**TO DO**
Count the lines below holding "columnwidth" and answer with that number only.

[Opening SUPPLIED DATA section]

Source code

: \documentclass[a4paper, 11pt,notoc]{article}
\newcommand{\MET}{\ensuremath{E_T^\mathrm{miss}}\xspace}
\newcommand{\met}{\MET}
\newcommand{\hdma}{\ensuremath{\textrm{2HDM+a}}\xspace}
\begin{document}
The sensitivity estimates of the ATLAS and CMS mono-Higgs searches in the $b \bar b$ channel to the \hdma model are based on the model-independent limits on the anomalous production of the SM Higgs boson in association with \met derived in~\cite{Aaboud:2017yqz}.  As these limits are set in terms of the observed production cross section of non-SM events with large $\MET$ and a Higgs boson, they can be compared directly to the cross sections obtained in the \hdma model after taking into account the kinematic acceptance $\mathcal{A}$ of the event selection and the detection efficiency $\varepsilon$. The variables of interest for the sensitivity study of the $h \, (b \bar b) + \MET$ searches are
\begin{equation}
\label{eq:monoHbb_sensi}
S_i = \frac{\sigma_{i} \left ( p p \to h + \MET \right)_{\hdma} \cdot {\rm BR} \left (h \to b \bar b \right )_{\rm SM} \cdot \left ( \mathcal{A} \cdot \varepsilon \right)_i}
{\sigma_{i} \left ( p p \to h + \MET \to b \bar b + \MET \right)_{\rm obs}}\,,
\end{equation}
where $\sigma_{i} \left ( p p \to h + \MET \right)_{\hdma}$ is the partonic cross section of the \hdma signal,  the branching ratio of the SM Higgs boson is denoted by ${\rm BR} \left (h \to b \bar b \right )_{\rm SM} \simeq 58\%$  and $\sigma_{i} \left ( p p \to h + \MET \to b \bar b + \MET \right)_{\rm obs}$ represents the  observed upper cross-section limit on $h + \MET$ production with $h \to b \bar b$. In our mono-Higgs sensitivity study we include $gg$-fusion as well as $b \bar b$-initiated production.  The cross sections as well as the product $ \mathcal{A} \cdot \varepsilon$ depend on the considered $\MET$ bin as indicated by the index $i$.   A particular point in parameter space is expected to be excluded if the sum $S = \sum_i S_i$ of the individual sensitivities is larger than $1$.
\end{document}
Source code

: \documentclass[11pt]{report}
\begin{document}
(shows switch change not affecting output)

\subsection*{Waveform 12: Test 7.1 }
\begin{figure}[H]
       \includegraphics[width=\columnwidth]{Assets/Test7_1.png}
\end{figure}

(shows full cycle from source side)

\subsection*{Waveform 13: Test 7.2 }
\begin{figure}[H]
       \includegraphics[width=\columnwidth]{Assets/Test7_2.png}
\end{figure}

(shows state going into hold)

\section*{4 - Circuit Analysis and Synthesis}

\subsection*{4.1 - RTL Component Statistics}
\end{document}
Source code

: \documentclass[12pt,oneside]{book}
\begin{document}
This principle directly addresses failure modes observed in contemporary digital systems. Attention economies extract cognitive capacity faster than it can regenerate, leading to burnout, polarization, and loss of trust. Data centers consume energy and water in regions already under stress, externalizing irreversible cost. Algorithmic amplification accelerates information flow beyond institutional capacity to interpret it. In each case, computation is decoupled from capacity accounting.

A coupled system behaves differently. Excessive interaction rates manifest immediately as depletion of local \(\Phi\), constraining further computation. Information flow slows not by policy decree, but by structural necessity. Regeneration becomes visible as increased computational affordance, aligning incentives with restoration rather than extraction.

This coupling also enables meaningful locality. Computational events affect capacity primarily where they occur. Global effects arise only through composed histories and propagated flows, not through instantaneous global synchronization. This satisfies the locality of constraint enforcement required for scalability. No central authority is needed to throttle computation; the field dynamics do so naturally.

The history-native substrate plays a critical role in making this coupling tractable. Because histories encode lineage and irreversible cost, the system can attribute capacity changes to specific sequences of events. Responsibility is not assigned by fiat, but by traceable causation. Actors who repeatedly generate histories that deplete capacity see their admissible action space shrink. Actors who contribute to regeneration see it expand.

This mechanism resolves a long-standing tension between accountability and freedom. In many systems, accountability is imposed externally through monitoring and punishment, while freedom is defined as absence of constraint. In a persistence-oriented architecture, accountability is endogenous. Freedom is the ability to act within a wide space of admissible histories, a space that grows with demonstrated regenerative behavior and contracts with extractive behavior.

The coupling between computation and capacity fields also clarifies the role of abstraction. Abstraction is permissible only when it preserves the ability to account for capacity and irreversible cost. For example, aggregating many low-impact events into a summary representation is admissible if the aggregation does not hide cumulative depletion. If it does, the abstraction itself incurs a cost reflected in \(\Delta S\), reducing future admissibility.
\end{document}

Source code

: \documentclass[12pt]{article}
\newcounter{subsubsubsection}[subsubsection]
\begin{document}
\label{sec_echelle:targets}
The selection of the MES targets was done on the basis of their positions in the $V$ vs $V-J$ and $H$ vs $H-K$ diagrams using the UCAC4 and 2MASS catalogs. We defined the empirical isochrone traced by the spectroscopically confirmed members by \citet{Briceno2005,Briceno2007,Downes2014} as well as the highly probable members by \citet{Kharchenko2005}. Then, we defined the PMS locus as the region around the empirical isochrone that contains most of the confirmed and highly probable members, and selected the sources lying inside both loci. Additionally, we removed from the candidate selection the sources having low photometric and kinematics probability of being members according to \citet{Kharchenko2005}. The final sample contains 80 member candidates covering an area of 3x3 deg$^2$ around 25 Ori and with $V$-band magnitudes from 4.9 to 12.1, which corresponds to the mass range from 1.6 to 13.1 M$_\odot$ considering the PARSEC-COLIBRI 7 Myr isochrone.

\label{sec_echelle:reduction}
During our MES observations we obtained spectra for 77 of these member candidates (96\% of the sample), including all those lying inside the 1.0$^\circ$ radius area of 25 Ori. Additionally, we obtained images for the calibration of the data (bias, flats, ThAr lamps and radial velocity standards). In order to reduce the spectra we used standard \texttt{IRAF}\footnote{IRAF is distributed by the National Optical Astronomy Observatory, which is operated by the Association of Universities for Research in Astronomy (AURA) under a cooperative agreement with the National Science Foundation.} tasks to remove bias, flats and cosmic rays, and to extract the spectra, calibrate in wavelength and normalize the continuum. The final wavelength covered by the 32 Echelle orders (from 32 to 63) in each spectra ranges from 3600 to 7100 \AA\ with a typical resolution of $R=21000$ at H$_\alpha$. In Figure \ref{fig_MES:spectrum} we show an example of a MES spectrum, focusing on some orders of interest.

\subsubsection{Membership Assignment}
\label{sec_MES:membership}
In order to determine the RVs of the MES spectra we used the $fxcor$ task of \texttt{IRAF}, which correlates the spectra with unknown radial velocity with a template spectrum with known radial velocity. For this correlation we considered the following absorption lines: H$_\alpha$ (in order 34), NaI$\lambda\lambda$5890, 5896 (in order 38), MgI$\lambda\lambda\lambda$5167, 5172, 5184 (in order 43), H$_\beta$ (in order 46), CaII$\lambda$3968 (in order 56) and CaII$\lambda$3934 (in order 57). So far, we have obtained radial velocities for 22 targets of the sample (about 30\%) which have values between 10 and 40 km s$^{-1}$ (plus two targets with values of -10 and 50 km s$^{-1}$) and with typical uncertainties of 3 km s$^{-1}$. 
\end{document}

[Closing SUPPLIED DATA section]

**ANSWER**
2